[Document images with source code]

----------

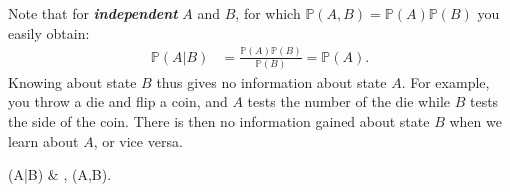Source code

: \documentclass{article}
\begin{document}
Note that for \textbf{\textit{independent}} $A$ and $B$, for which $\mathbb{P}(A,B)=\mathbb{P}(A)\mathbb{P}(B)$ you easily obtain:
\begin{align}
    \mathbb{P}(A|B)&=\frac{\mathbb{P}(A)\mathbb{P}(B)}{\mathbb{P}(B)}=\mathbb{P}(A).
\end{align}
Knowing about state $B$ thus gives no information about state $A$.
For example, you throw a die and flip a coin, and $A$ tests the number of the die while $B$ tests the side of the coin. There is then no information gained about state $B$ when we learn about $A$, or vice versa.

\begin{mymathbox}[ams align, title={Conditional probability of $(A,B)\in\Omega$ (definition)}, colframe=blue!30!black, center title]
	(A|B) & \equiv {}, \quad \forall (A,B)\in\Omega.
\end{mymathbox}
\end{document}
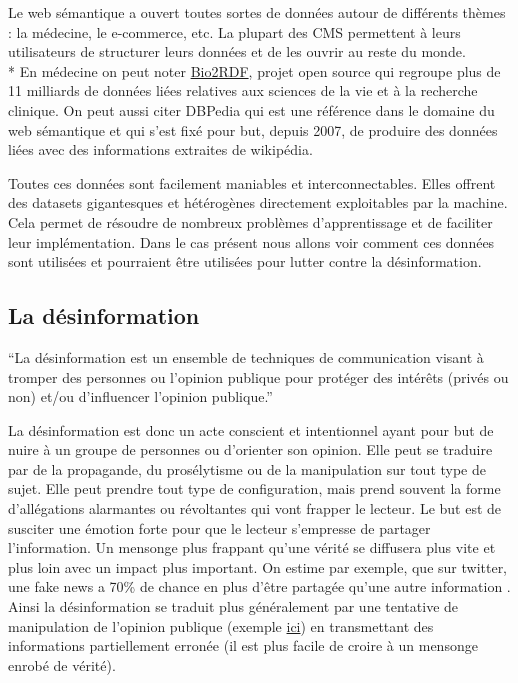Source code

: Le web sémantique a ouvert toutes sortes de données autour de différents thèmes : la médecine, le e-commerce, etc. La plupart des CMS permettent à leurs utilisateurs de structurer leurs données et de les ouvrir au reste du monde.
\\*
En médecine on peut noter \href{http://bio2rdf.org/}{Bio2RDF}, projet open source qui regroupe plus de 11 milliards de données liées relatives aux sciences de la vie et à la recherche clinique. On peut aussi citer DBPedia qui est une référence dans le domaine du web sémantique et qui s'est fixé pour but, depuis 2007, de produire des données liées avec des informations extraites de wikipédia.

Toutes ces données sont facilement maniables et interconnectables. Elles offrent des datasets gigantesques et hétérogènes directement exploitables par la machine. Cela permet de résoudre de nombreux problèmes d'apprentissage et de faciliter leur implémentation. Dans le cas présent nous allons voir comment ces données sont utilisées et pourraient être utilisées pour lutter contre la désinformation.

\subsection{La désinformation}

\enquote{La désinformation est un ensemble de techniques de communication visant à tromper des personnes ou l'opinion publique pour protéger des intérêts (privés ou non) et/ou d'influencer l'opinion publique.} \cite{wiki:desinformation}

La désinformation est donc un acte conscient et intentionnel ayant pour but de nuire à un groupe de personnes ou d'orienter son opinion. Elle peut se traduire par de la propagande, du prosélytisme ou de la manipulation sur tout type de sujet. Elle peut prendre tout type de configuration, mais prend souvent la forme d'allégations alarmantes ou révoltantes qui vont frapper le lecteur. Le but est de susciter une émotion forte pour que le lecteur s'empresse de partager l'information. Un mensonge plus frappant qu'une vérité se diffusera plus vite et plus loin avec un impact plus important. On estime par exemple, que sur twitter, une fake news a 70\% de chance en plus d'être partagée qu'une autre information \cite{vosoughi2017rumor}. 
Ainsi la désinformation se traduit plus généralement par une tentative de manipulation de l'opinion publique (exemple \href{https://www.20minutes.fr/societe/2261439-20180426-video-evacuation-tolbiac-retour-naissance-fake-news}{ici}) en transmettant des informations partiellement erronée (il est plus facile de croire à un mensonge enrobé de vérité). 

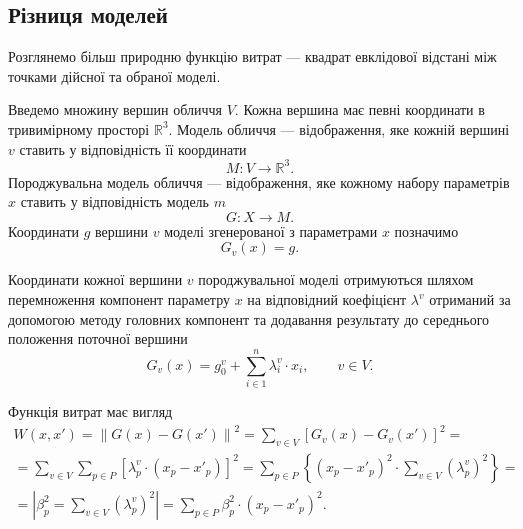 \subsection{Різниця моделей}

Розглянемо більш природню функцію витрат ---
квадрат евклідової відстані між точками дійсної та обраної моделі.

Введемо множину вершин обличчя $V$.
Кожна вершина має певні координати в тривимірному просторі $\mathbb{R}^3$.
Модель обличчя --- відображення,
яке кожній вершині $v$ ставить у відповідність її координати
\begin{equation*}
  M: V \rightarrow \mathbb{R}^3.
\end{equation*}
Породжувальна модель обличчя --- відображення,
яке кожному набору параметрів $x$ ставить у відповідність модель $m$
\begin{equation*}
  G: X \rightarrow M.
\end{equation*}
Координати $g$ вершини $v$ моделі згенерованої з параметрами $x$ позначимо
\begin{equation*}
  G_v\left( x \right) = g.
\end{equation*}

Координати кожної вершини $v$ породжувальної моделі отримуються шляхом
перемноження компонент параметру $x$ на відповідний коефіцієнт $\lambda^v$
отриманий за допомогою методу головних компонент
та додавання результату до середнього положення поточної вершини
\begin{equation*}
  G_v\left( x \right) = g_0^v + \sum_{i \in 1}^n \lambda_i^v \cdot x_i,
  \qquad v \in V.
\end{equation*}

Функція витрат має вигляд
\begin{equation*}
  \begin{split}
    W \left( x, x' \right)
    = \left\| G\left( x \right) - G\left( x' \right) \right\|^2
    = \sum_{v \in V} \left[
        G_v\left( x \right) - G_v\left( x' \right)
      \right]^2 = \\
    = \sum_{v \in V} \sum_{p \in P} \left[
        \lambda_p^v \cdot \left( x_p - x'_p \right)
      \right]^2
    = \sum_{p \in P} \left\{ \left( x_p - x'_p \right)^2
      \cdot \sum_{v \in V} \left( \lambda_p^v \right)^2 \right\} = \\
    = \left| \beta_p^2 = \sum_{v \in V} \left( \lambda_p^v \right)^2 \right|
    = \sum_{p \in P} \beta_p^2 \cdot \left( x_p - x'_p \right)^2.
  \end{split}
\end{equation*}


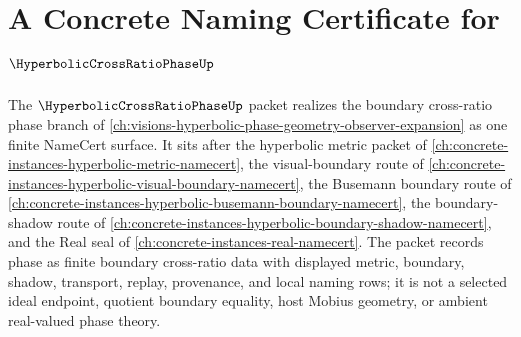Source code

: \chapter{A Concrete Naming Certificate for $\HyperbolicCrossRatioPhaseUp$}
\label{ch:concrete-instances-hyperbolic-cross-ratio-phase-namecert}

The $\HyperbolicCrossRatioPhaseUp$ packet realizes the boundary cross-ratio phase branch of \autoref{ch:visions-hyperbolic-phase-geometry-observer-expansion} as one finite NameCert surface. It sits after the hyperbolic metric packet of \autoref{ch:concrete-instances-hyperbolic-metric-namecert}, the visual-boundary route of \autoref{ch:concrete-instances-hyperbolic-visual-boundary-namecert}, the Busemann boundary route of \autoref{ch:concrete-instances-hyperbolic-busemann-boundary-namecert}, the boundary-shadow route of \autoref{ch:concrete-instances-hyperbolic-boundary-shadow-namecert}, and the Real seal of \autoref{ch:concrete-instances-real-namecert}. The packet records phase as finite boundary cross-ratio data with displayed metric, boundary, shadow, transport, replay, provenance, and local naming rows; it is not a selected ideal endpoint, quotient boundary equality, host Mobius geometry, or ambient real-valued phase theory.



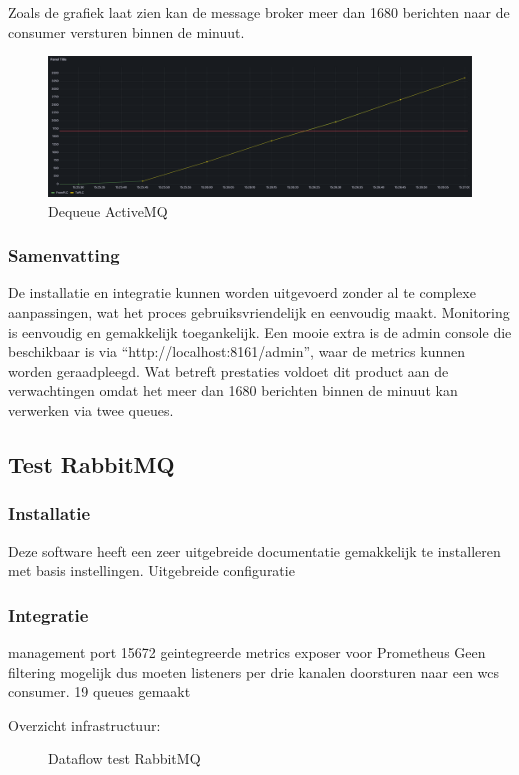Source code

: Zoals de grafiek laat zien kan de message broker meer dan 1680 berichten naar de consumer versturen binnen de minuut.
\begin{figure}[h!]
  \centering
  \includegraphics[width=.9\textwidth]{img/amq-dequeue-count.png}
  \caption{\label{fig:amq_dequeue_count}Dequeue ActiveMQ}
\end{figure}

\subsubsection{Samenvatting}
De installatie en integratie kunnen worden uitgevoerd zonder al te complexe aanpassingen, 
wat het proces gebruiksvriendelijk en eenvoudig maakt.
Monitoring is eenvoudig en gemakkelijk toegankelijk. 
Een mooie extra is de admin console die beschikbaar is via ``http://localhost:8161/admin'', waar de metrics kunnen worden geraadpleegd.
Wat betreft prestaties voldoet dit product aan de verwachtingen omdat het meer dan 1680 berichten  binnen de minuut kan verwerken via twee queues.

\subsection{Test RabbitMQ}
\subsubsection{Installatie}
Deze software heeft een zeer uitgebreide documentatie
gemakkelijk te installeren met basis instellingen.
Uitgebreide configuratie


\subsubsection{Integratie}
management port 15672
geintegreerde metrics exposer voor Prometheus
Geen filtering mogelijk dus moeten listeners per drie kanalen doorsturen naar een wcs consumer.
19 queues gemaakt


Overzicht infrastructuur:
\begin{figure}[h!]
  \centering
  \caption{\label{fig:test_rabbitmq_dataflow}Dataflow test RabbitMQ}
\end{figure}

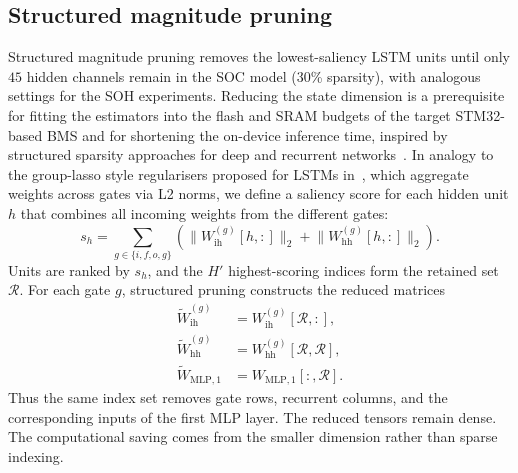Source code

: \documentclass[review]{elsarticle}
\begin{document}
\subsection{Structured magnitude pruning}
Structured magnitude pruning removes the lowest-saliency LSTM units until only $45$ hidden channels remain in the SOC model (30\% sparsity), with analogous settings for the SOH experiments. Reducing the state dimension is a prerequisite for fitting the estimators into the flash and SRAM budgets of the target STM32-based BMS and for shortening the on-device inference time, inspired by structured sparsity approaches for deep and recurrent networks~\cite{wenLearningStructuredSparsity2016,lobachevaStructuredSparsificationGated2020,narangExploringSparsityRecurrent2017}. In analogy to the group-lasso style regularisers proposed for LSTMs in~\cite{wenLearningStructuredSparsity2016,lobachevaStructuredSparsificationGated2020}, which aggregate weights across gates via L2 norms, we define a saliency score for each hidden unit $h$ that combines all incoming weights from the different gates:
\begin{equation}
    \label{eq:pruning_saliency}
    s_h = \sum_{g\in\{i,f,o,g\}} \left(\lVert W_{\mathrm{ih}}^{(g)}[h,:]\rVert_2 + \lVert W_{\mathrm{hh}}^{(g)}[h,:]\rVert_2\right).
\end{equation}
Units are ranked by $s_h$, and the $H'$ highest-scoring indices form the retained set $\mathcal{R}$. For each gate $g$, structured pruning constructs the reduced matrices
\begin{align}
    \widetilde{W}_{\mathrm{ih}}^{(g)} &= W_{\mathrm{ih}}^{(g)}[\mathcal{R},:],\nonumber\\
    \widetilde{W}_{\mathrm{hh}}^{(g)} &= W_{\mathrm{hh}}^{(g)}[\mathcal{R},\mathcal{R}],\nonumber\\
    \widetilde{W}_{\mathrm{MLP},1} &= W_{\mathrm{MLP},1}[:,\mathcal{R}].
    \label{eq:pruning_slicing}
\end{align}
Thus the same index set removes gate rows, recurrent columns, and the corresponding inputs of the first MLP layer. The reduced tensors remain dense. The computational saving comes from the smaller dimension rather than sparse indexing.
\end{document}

----------

= Problem statement =
Among the records, find every line holding the word "magnitude" and copy it.

= Written reply =
\subsection{Structured magnitude pruning}
Structured magnitude pruning removes the lowest-saliency LSTM units until only $45$ hidden channels remain in the SOC model (30\% sparsity), with analogous settings for the SOH experiments. Reducing the state dimension is a prerequisite for fitting the estimators into the flash and SRAM budgets of the target STM32-based BMS and for shortening the on-device inference time, inspired by structured sparsity approaches for deep and recurrent networks~\cite{wenLearningStructuredSparsity2016,lobachevaStructuredSparsificationGated2020,narangExploringSparsityRecurrent2017}. In analogy to the group-lasso style regularisers proposed for LSTMs in~\cite{wenLearningStructuredSparsity2016,lobachevaStructuredSparsificationGated2020}, which aggregate weights across gates via L2 norms, we define a saliency score for each hidden unit $h$ that combines all incoming weights from the different gates:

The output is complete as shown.